- [GOAL OF THE EXERCISE] Write how many lines in the records below include the string "performance". No other text should be given.

[Extracted data entries]

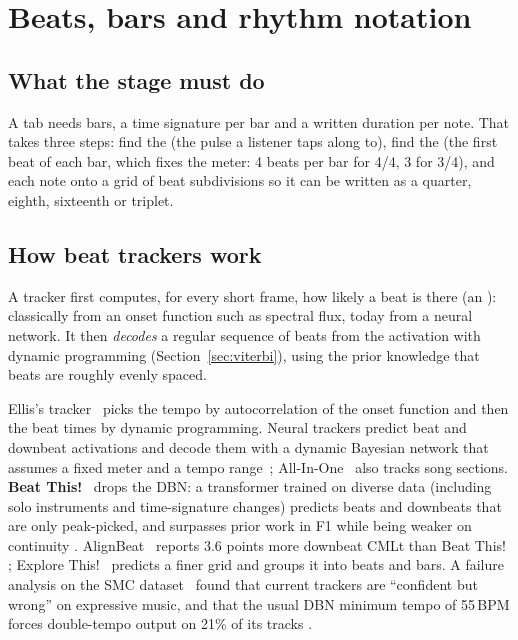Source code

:\section{Beats, bars and rhythm notation}
\label{sec:rhythm}

\subsection{What the stage must do}

A tab needs bars, a time signature per bar and a written duration per note.
That takes three steps: find the  (the pulse a listener taps along
to), find the  (the first beat of each bar, which fixes the
meter: 4 beats per bar for 4/4, 3 for 3/4), and  each note onto
a grid of beat subdivisions so it can be written as a quarter, eighth,
sixteenth or triplet.

\subsection{How beat trackers work}

\begin{keyidea}
A tracker first computes, for every short frame, how likely a beat is there (an
): classically from an onset function such as spectral flux,
today from a neural network. It then \emph{decodes} a regular sequence of beats
from the activation with dynamic programming (Section~\ref{sec:viterbi}), using
the prior knowledge that beats are roughly evenly spaced.
\end{keyidea}

Ellis's tracker~\cite{ellis2007beat} picks the tempo by autocorrelation of the
onset function and then the beat times by dynamic programming. Neural trackers
predict beat and downbeat activations and decode them with a dynamic Bayesian
network that assumes a fixed meter and a tempo range~\cite{bock2016joint};
All-In-One~\cite{kim2023allinone} also tracks song sections.
\textbf{Beat This!}~\cite{foscarin2024beatthis} drops the DBN: a transformer
trained on diverse data (including solo instruments and time-signature changes)
predicts beats and downbeats that are only peak-picked, and surpasses prior
work in F1 while being weaker on continuity \reported.
AlignBeat~\cite{ahn2025alignbeat} reports 3.6 points more downbeat CMLt than
Beat This! \reported; Explore This!~\cite{kihlborg2026explore} predicts a finer
 grid and groups it into beats and bars. A failure analysis on the
SMC dataset~\cite{ahn2026smc} found that current trackers are ``confident but
wrong'' on expressive music, and that the usual DBN minimum tempo of 55\,BPM
forces double-tempo output on 21\% of its tracks \reported.

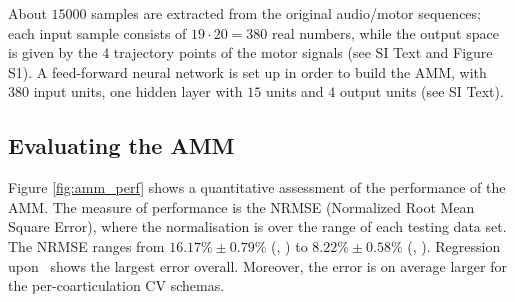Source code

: About $15000$ samples are extracted from the original audio/motor sequences; 
each input sample consists of $19\cdot 20 = 380$ real
numbers, while the output space is given by the $4$ trajectory points of
the motor signals (see SI Text and Figure S1).
A feed-forward neural network is set up in order to
build the AMM, with $380$ input units, one hidden layer with $15$ units and
$4$ output units (see SI Text).



\subsection{Evaluating the AMM}
\label{subsec:amm_results}

Figure \ref{fig:amm_perf} shows a quantitative assessment of the performance
of the AMM. The measure of performance is the NRMSE (Normalized Root Mean Square Error),
where the normalisation is over the range of each testing data set. The NRMSE
ranges from $16.17\% \pm 0.79\%$ (\vlio, \coa) to $8.22\% \pm 0.58\%$ (\vttu, \spkc).
Regression upon \vlio\ shows the largest error overall. Moreover, the error is on average
larger for the per-coarticulation CV schemas.

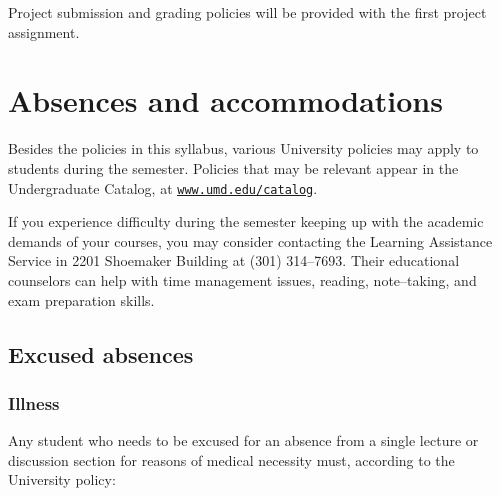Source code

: \documentclass[10pt]{article}
\begin{document}

    Project submission and grading policies will be provided with the first
  project assignment.

  \section{Absences and accommodations}

    Besides the policies in this syllabus, various University policies may
  apply to students during the semester.  Policies that may be relevant
  appear in the Undergraduate Catalog, at
    \href{http://www.umd.edu/catalog}
         {\texttt{\underline{www.umd.edu/catalog}}}.

    If you experience difficulty during the semester keeping up with the
  academic demands of your courses, you may consider contacting the Learning
  Assistance Service in 2201 Shoemaker Building at (301) 314--7693.  Their
  educational counselors can help with time management issues, reading,
  note--taking, and exam preparation skills.

    \enlargethispage{4mm}

    \subsection{Excused absences}

      \subsubsection{Illness}

        Any student who needs to be excused for an absence from a single
      lecture or discussion section for reasons of medical necessity must,
      according to the University policy:

        \vspace{-2mm}
\end{document}
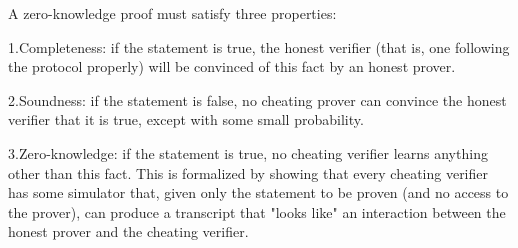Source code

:A zero-knowledge proof must satisfy three properties:

1.Completeness: if the statement is true, the honest verifier (that is, one following the protocol properly) will be convinced of this fact by an honest prover.

2.Soundness: if the statement is false, no cheating prover can convince the honest verifier that it is true, except with some small probability.

3.Zero-knowledge: if the statement is true, no cheating verifier learns anything other than this fact. This is formalized by showing that every cheating verifier has some simulator that, given only the statement to be proven (and no access to the prover), can produce a transcript that "looks like" an interaction between the honest prover and the cheating verifier.




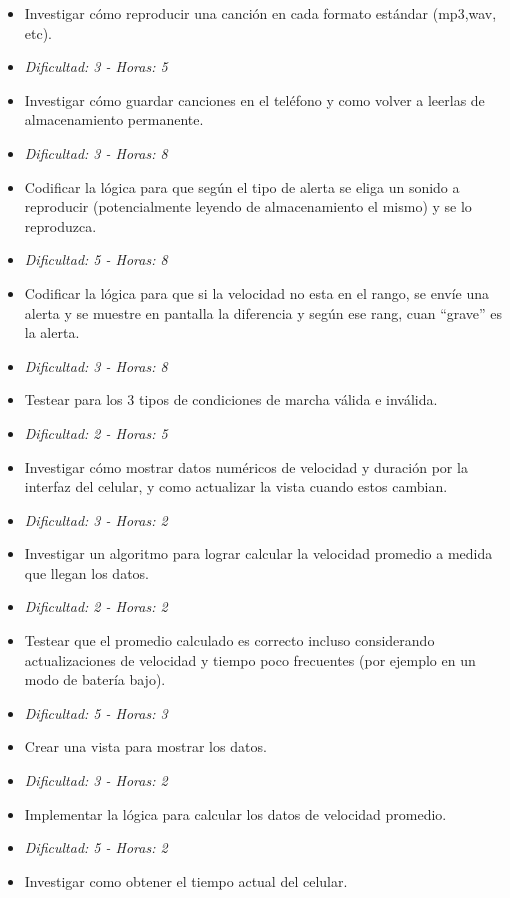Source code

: \documentclass[10pt, a4paper,english,spanish]{article}
\begin{document}
\begin{itemize}
	\itemsep 0em
	\item Investigar cómo reproducir una canción en cada formato estándar (mp3,wav, etc).
	\item[] \hfill \textit{Dificultad: 3 - Horas: 5}
	\item Investigar cómo guardar canciones en el teléfono y como volver a leerlas de almacenamiento permanente.
	\item[] \hfill \textit{Dificultad: 3 - Horas: 8}
	\item Codificar la lógica para que según el tipo de alerta se eliga un sonido a reproducir (potencialmente leyendo de almacenamiento el mismo) y se lo reproduzca. 
	\item[] \hfill \textit{Dificultad: 5 - Horas: 8}
	\item Codificar la lógica para que si la velocidad no esta en el rango, se envíe una alerta y se muestre en pantalla la diferencia y según ese rang, cuan ``grave'' es la alerta. 
	\item[] \hfill \textit{Dificultad: 3 - Horas: 8}
	\item Testear para los 3 tipos de condiciones de marcha válida e inválida.
	\item[] \hfill \textit{Dificultad: 2 - Horas: 5}
	\item Investigar cómo mostrar datos numéricos de velocidad y duración por la interfaz del celular, y como actualizar la vista cuando estos cambian.
	\item[] \hfill \textit{Dificultad: 3 - Horas: 2}
	\item Investigar un algoritmo para lograr calcular la velocidad promedio a medida que llegan los datos.
	\item[] \hfill \textit{Dificultad: 2 - Horas: 2}
	\item Testear que el promedio calculado es correcto incluso considerando actualizaciones de velocidad y tiempo poco frecuentes 
		(por ejemplo en un modo de batería bajo).
	\item[] \hfill \textit{Dificultad: 5 - Horas: 3}
	\item Crear una vista para mostrar los datos.
	\item[] \hfill \textit{Dificultad: 3 - Horas: 2}
	\item Implementar la lógica para calcular los datos de velocidad promedio.
	\item[] \hfill \textit{Dificultad: 5 - Horas: 2}
	\item  Investigar como obtener el tiempo actual del celular.

\end{itemize}
\end{document}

- [EXERCISE SOLUTION] 2